120. Public inquiries prolong the time taken
for boundary reviews considerably. The process has also been criticised
for being dominated by political parties seeking to protect a
majority or weaken that of an opponent. The Boundary Commissions
told us: "The Commissions' experience is that, while local
inquiries have served a useful function, many of those attending
have a specific party political affiliation which significantly
determines their evidence"[160]
and Professor Ron Johnston observed:
although you occasionally get the case where a local
community will come forward and say, "You're breaking our
local community", they are doing it in a non-political way
- it happens - and very occasionally an individual will come up
with some very interesting things to say, but the public inquiries
are dominated by the political parties and they are using the
rules obviously for promoting their electoral gain.[161]
121. Professor Johnston also told us that many
public inquiries had little impact on the Boundary Commissions'
final recommendations: "Public inquiries often have no impact.
Of the public inquiries last time half of them made no change
and a lot of them only very, very minor change, one ward moved
from one constituency to another or whatever."[162]
122. Despite these reservations, many of our
witnesses believed public inquiries serve a useful function. Lewis
Baston of Democratic Audit, while acknowledging that proceedings
can "sometimes become political theatre", told us:
The public inquiry, at its best, can be a forum for
testing the strength of arguments for the provisional recommendations
and alternative schemes under the Rules, and how they correspond
with other (possibly less self-interested) representations from
the public.
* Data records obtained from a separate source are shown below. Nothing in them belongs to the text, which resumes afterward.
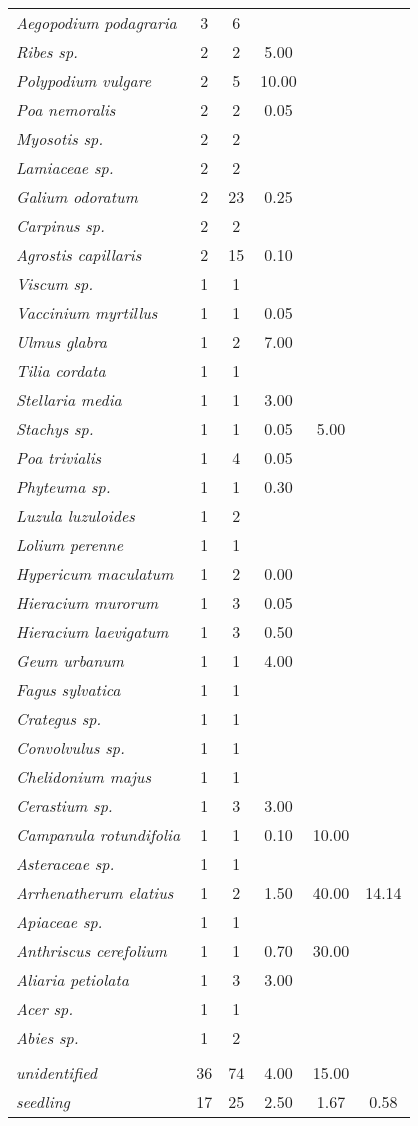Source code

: \documentclass[a4paper]{article}
\newcommand{\dashrule}[1][black]{%
	\color{#1}\rule[\dimexpr.5ex-.2pt]{4pt}{.4pt}\xleaders\hbox{\rule{4pt}{0pt}\rule[\dimexpr.5ex-.2pt]{4pt}{.4pt}}\hfill\kern0pt%
}
\begin{document}
\begin{longtable}[H]{@{} >{\itshape}lccccc @{}}
		 Aegopodium podagraria & 3 & 6 &  &  &  \\ 
		 Ribes sp. & 2 & 2 & 5.00 &  &  \\ 
		 Polypodium vulgare & 2 & 5 & 10.00 &  &  \\ 
		 Poa nemoralis & 2 & 2 & 0.05 &  &  \\ 
		 Myosotis sp. & 2 & 2 &  &  &  \\ 
		 Lamiaceae sp. & 2 & 2 &  &  &  \\ 
		 Galium odoratum & 2 & 23 & 0.25 &  &  \\ 
		 Carpinus sp. & 2 & 2 &  &  &  \\ 
		 Agrostis capillaris & 2 & 15 & 0.10 &  &  \\ 
		 Viscum sp. & 1 & 1 &  &  &  \\ 
		 Vaccinium myrtillus & 1 & 1 & 0.05 &  &  \\ 
		 Ulmus glabra & 1 & 2 & 7.00 &  &  \\ 
		 Tilia cordata & 1 & 1 &  &  &  \\ 
		 Stellaria media & 1 & 1 & 3.00 &  &  \\ 
		 Stachys sp. & 1 & 1 & 0.05 & 5.00 &  \\ 
		 Poa trivialis & 1 & 4 & 0.05 &  &  \\ 
		 Phyteuma sp. & 1 & 1 & 0.30 &  &  \\ 
		 Luzula luzuloides & 1 & 2 &  &  &  \\ 
		 Lolium perenne & 1 & 1 &  &  &  \\ 
		 Hypericum maculatum & 1 & 2 & 0.00 &  &  \\ 
		 Hieracium murorum & 1 & 3 & 0.05 &  &  \\ 
		 Hieracium laevigatum & 1 & 3 & 0.50 &  &  \\ 
		 Geum urbanum & 1 & 1 & 4.00 &  &  \\ 
		 Fagus sylvatica & 1 & 1 &  &  &  \\ 
		 Crategus sp. & 1 & 1 &  &  &  \\ 
		 Convolvulus sp. & 1 & 1 &  &  &  \\ 
		 Chelidonium majus & 1 & 1 &  &  &  \\ 
		 Cerastium sp. & 1 & 3 & 3.00 &  &  \\ 
		 Campanula rotundifolia & 1 & 1 & 0.10 & 10.00 &  \\ 
		 Asteraceae sp. & 1 & 1 &  &  &  \\ 
		 Arrhenatherum elatius & 1 & 2 & 1.50 & 40.00 & 14.14 \\ 
		 Apiaceae sp. & 1 & 1 &  &  &  \\ 
		 Anthriscus cerefolium & 1 & 1 & 0.70 & 30.00 &  \\ 
		 Aliaria petiolata & 1 & 3 & 3.00 &  &  \\ 
		 Acer sp. & 1 & 1 &  &  &  \\ 
		 Abies sp. & 1 & 2 &  &  &  \\ 
		 \multicolumn{6}{@{}c@{}}{\makebox[\linewidth]{\dashrule}} \\[-\jot]
		 unidentified & 36 & 74 & 4.00 & 15.00 &  \\ 
		 seedling & 17 & 25 & 2.50 & 1.67 & 0.58 \\ 
		 

\end{longtable}
\end{document}
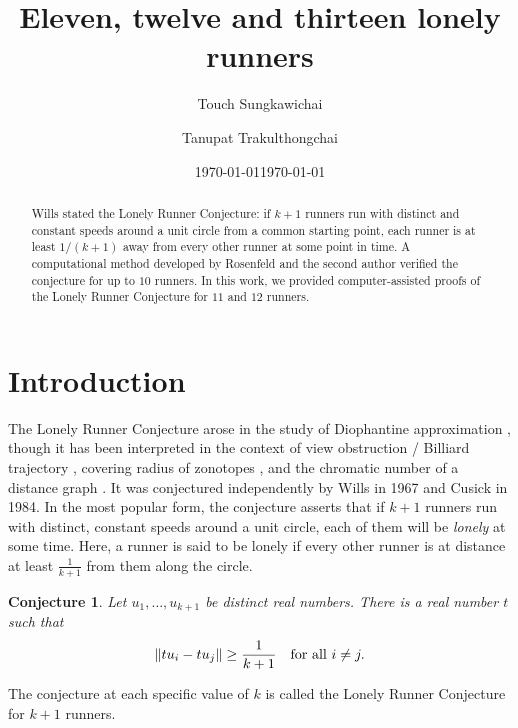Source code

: \documentclass[11pt]{amsart}
\title{Eleven, twelve and thirteen lonely runners}
\author[T. Sungkawichai]{Touch Sungkawichai}
\date{\today}
\author[T. Trakulthongchai]{Tanupat Trakulthongchai}
\date{\today}
\DeclarePairedDelimiter\norm{\lVert}{\rVert}
\newtheorem{conjecture}[theorem]{Conjecture}
\theoremstyle{definition}
\theoremstyle{remark}
\begin{document}
\maketitle
\begin{abstract}
    Wills stated the Lonely Runner Conjecture: if $k+1$ runners run with distinct and constant speeds around a unit circle from a 
    common starting point, each runner is at least $1/(k+1)$ away from every other runner at some point in time.
    A computational method developed by Rosenfeld and the second author verified the conjecture for up to $10$ runners.
    In this work, we provided computer-assisted proofs of the Lonely Runner Conjecture for $11$ and $12$ runners.
\end{abstract}

\section{Introduction}
The Lonely Runner Conjecture arose in the study of Diophantine approximation \cite{Wills},
though it has been interpreted in the context of view obstruction / Billiard trajectory 
\cite{cusick1984view}, covering radius of zonotopes \cite{henze_covering_2017}, and the chromatic number of a 
distance graph \cite{zhu2002circular}. 
It was conjectured independently by Wills \cite{Wills} in 1967 and Cusick\cite{cusick1984view} in 1984. 
In the most popular form, the conjecture asserts that if $k+1$ runners run with distinct,
constant speeds around a unit circle, each of them will be \emph{lonely} at some time. 
Here, a runner is said to be lonely if every other runner is at distance at least $\tfrac{1}{k+1}$ from them along the circle.

\begin{conjecture} \label{lonelyconj}
  Let $u_1,\ldots,u_{k+1}$ be distinct real numbers. There is a real number $t$ such that
  \[
    \norm{t u_i-tu_j} \ge \frac{1}{k+1} \quad \text{for all } i \neq j.
  \]
\end{conjecture}

The conjecture at each specific value of $k$ is called the Lonely Runner Conjecture for $k+1$ runners.
%
\end{document}
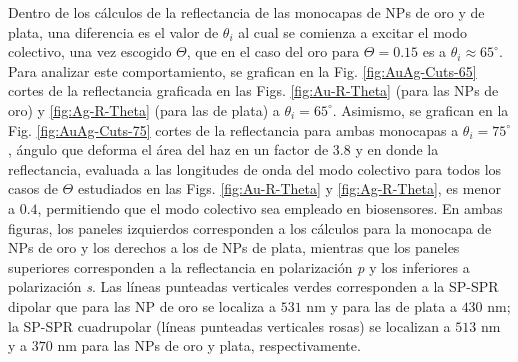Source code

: Dentro de los cálculos de la reflectancia de las monocapas de NPs de oro y de plata, una diferencia es el valor de $\theta_i$ al cual se comienza a excitar el modo colectivo, una vez escogido $\Theta$, que en el caso del oro para $\Theta=0.15$ es a $\theta_i\approx 65^\circ$. Para analizar este comportamiento, se grafican en la Fig. \ref{fig:AuAg-Cuts-65} cortes de la reflectancia graficada en las Figs. \ref{fig:Au-R-Theta} (para las NPs de oro) y \ref{fig:Ag-R-Theta} (para las de plata) a $\theta_i=65^\circ$. Asimismo, se grafican en la Fig. \ref{fig:AuAg-Cuts-75} cortes de la reflectancia para ambas monocapas a $\theta_i=75^\circ$, ángulo que deforma el área del haz en un factor de $3.8$ y en donde  la reflectancia, evaluada a las longitudes de onda del modo colectivo para todos los casos de $\Theta$ estudiados en las Figs.  \ref{fig:Au-R-Theta} y  \ref{fig:Ag-R-Theta}, es menor a $0.4$, permitiendo que el modo colectivo sea empleado en biosensores. En ambas figuras, los paneles izquierdos corresponden a los cálculos para la monocapa de NPs de oro y los derechos a los de NPs de plata, mientras que los paneles superiores corresponden a la reflectancia en polarización \emph{p} y los inferiores a polarización \emph{s}. Las líneas punteadas verticales verdes corresponden a la SP-SPR dipolar que para las NP de oro se localiza a $531$ nm y para las de plata a $430$ nm; la SP-SPR cuadrupolar (líneas punteadas verticales rosas) se localizan a $513$ nm y a $370$ nm para las NPs de oro y plata, respectivamente.

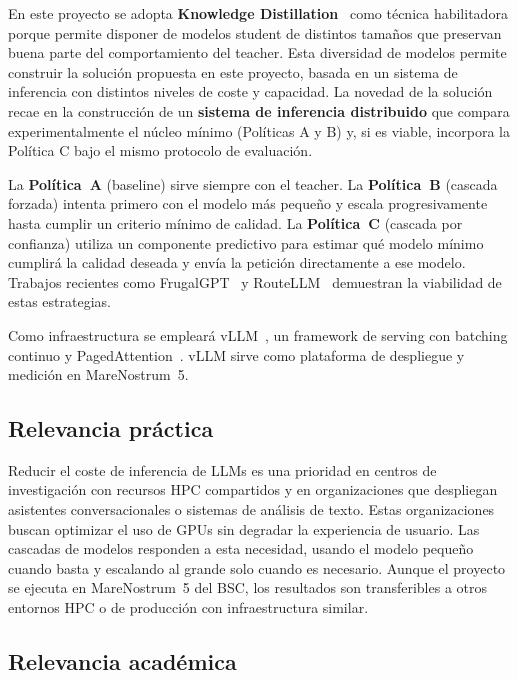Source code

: \documentclass[11pt,a4paper]{article}
\begin{document}
En este proyecto se adopta \textbf{Knowledge Distillation}~\cite{hinton2015distilling} como técnica habilitadora porque permite disponer de modelos student de distintos tamaños que preservan buena parte del comportamiento del teacher. Esta diversidad de modelos permite construir la solución propuesta en este proyecto, basada en un sistema de inferencia con distintos niveles de coste y capacidad. La novedad de la solución recae en la construcción de un \textbf{sistema de inferencia distribuido} que compara experimentalmente el núcleo mínimo (Políticas A y B) y, si es viable, incorpora la Política C bajo el mismo protocolo de evaluación.

La \textbf{Política~A} (baseline) sirve siempre con el teacher. La \textbf{Política~B} (cascada forzada) intenta primero con el modelo más pequeño y escala progresivamente hasta cumplir un criterio mínimo de calidad. La \textbf{Política~C} (cascada por confianza) utiliza un componente predictivo para estimar qué modelo mínimo cumplirá la calidad deseada y envía la petición directamente a ese modelo. Trabajos recientes como FrugalGPT~\cite{chen2023frugalgpt} y RouteLLM~\cite{dekoninck2024routing} demuestran la viabilidad de estas estrategias.

Como infraestructura se empleará vLLM~\cite{vllm-docs}, un framework de serving con batching continuo y PagedAttention~\cite{vllm2023}. vLLM sirve como plataforma de despliegue y medición en MareNostrum~5.

\subsection{Relevancia práctica}

Reducir el coste de inferencia de LLMs es una prioridad en centros de investigación con recursos HPC compartidos y en organizaciones que despliegan asistentes conversacionales o sistemas de análisis de texto. Estas organizaciones buscan optimizar el uso de GPUs sin degradar la experiencia de usuario. Las cascadas de modelos responden a esta necesidad, usando el modelo pequeño cuando basta y escalando al grande solo cuando es necesario. Aunque el proyecto se ejecuta en MareNostrum~5 del BSC, los resultados son transferibles a otros entornos HPC o de producción con infraestructura similar.

\subsection{Relevancia académica}
\end{document}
Assistant Commissioners often take pains to discount
self-interested pleading and ascertain which plan best fits the
constraints and the realities on the ground
In terms of gaining
consent and a sense of ownership of the proposals in the locality,
the level of scrutiny of the broad pattern and local detail gained
from a public inquiry is sometimes indispensable.[163]
123. Robin Gray, a former Boundary Commissioner,
while agreeing with Professor Johnston that public inquires had
limited impact on the final report, believed public inquiries
enhanced the legitimacy of boundary changes for the public as
they provided assurance that the "issues have been looked
at, debated and an independent [lawyer] has come to a view
"
and could produce "very good inputs from community groups
and the odd individual. It is unusual but you do sometimes [get
them] and that is quite important." Mr Gray also told us
that the inquiries "reassure" the Commissions:
It is quite helpful to be reassured by hearing [the]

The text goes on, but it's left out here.